Thinner than a single human hair, the material is made from tiny carbon struts that form interconnected tetrakaidecahedrons – structures with 14 faces – that are fabricated via two-photon lithography.

According to the team, the nano-architected material could potentially replace kevlar for a wide array of bulletproof protective gear used by the armed forces. 

According to Julia Greer, Materials Scientist at Caltech, “the knowledge from this work could provide design principles for ultra-lightweight impact-resistant materials for use in efficient armor materials, protective coating, and blast-resistant shields desirable in defense and space applications.

The ISN has developed a nano-architected material that is reportedly more effective at stopping a projectile than Kevlar or steel. Photo via Caltech.

Engineering material structures at the nanoscale

Nano-architected materials have a structure that is designed at the nanometer scale, enabling scientists to engineer virtually any imaginable 3D shape with desirable properties. While the strength of nano-architected materials has been previously studied under compression and tension, the ISN team sought to explore how such a material might survive high-speed impacts. 

The material developed by the ISN consists of interconnected tetrakaidecahedrons made up of carbon struts that are arranged via two-photon lithography.
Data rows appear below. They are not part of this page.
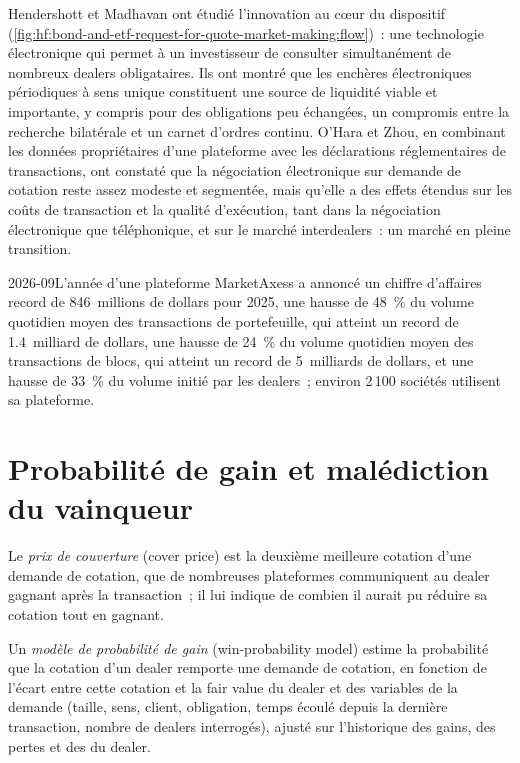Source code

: Hendershott et Madhavan ont étudié l'innovation au cœur du dispositif (\cref{fig:hf:bond-and-etf-request-for-quote-market-making:flow})~: une technologie électronique
qui permet à un investisseur de consulter simultanément de nombreux dealers obligataires. Ils ont montré que les enchères électroniques périodiques à sens unique constituent une source de liquidité viable et
importante, y compris pour des obligations peu échangées, un compromis entre la recherche bilatérale et un carnet d'ordres continu. O'Hara et Zhou,
en combinant les données propriétaires d'une plateforme avec les déclarations réglementaires de transactions, ont constaté que la négociation électronique sur demande de cotation reste assez modeste et
segmentée, mais qu'elle a des effets étendus sur les coûts de transaction et la qualité d'exécution, tant dans la négociation électronique que téléphonique, et sur le marché
interdealers~: un marché en pleine transition.

\begin{dated}{2026-09}{L'année d'une plateforme}\label{dat:hf:bond-and-etf-request-for-quote-market-making:mktx}
MarketAxess a annoncé un chiffre d'affaires record de 846~millions de dollars pour 2025, une hausse de 48~\% du volume quotidien moyen des transactions de portefeuille, qui atteint un record de 1.4~milliard de dollars,
une hausse de 24~\% du volume quotidien moyen des transactions de blocs, qui atteint un record de 5~milliards de dollars, et une hausse de 33~\% du volume initié par les dealers~; environ 2\,100 sociétés utilisent
sa plateforme.
\end{dated}

\section{Probabilité de gain et malédiction du vainqueur}

\begin{definition}\label{def:hf:bond-and-etf-request-for-quote-market-making:cover}
Le \emph{prix de couverture} (cover price) est la deuxième meilleure cotation d'une demande de cotation, que de nombreuses plateformes communiquent au dealer gagnant après
la transaction~; il lui indique de combien il aurait pu réduire sa cotation tout en gagnant.
\end{definition}

\begin{definition}\label{def:hf:bond-and-etf-request-for-quote-market-making:win}
Un \emph{modèle de probabilité de gain} (win-probability model) estime la probabilité que la cotation d'un dealer remporte une demande de cotation, en fonction
de l'écart entre cette cotation et la fair value du dealer et des variables de la demande (taille, sens, client, obligation, temps écoulé depuis la dernière transaction, nombre de
dealers interrogés), ajusté sur l'historique des gains, des pertes et des  du dealer.
\end{definition}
Greer’s team has been exploring the capabilities of two-photon lithography in printing nanoscale 3D printed objects since 2018.

The tetrakaidecahedron structure was first proposed by Lord Kelvin in the 19th century as theoretically one of the most efficient structures possible for filling space with duplicates of itself.
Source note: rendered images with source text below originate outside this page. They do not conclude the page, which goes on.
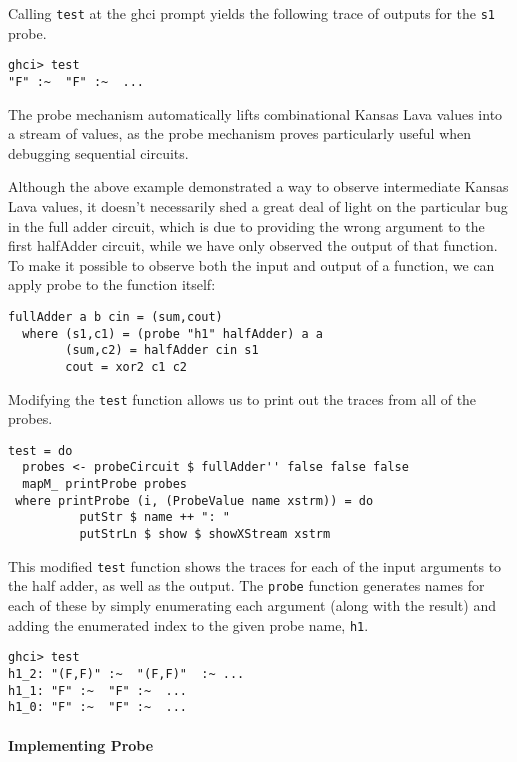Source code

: \documentclass{llncs}
\begin{document}
Calling \verb!test! at the ghci prompt yields the following trace of outputs for
the \texttt{s1} probe. 

\begin{verbatim}
ghci> test
"F" :~  "F" :~  ...
\end{verbatim}

The probe mechanism automatically lifts combinational Kansas Lava
values into a stream of values, as the probe mechanism proves particularly
useful when debugging sequential circuits.

Although the above example demonstrated a way to observe intermediate Kansas
Lava values, it doesn't necessarily shed a great deal of light on the particular
bug in the full adder circuit, which is due to providing the wrong argument to
the first halfAdder circuit, while we have only observed the output of that
function. To make it possible to observe both the input and output of a
function, we can apply probe to the function itself:

\begin{verbatim}
fullAdder a b cin = (sum,cout)
  where (s1,c1) = (probe "h1" halfAdder) a a
        (sum,c2) = halfAdder cin s1
        cout = xor2 c1 c2
\end{verbatim}


Modifying the \verb!test! function allows us to print out the traces from all of
the probes.

\begin{verbatim}
test = do
  probes <- probeCircuit $ fullAdder'' false false false
  mapM_ printProbe probes
 where printProbe (i, (ProbeValue name xstrm)) = do
          putStr $ name ++ ": "
          putStrLn $ show $ showXStream xstrm
\end{verbatim}

This modified \verb!test! function shows the traces for each of the input
arguments to the half adder, as well as the output. The \verb!probe! function
generates names for each of these by simply enumerating each argument (along
with the result) and adding the enumerated index to the given probe name, \verb!h1!.

\begin{verbatim}
ghci> test
h1_2: "(F,F)" :~  "(F,F)"  :~ ...
h1_1: "F" :~  "F" :~  ...
h1_0: "F" :~  "F" :~  ...
\end{verbatim}

\paragraph{Implementing Probe}
\end{document}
A light-sensitive photoresist forms the basis of the nano-architected material, conforming its shape based on light exposure from the lasers during the two-photon lithography process. During this process, a tightly focused laser is traced within the photoresist in three dimensions, solidifying the material until the full structure is printed. The printed structures are then pyrolyzed via burning in a furnace at extremely high temperatures to convert the polymer to pyrolytic carbon.

Two versions of the ultra-thin material were created with different densities and blasted with microparticles of 14-micron diameters at speeds of between 40 and 1,100 meters per second. For reference, the speed of sound is 340 meters per second. The denser version of the material was found to be more resilient to the blasts, with the microparticles embedding themselves in the material rather than tearing through, as would be the case with either fully dense polymers or carbon sheets of the same thickness.

The carbon struts immediately surrounding the microparticle were observed to crumple while the overall structure remained intact. According to the ISN team, pound for pound the nano-architected material outperformed steel by more than 100 percent, and Kevlar composites by more than 70 percent.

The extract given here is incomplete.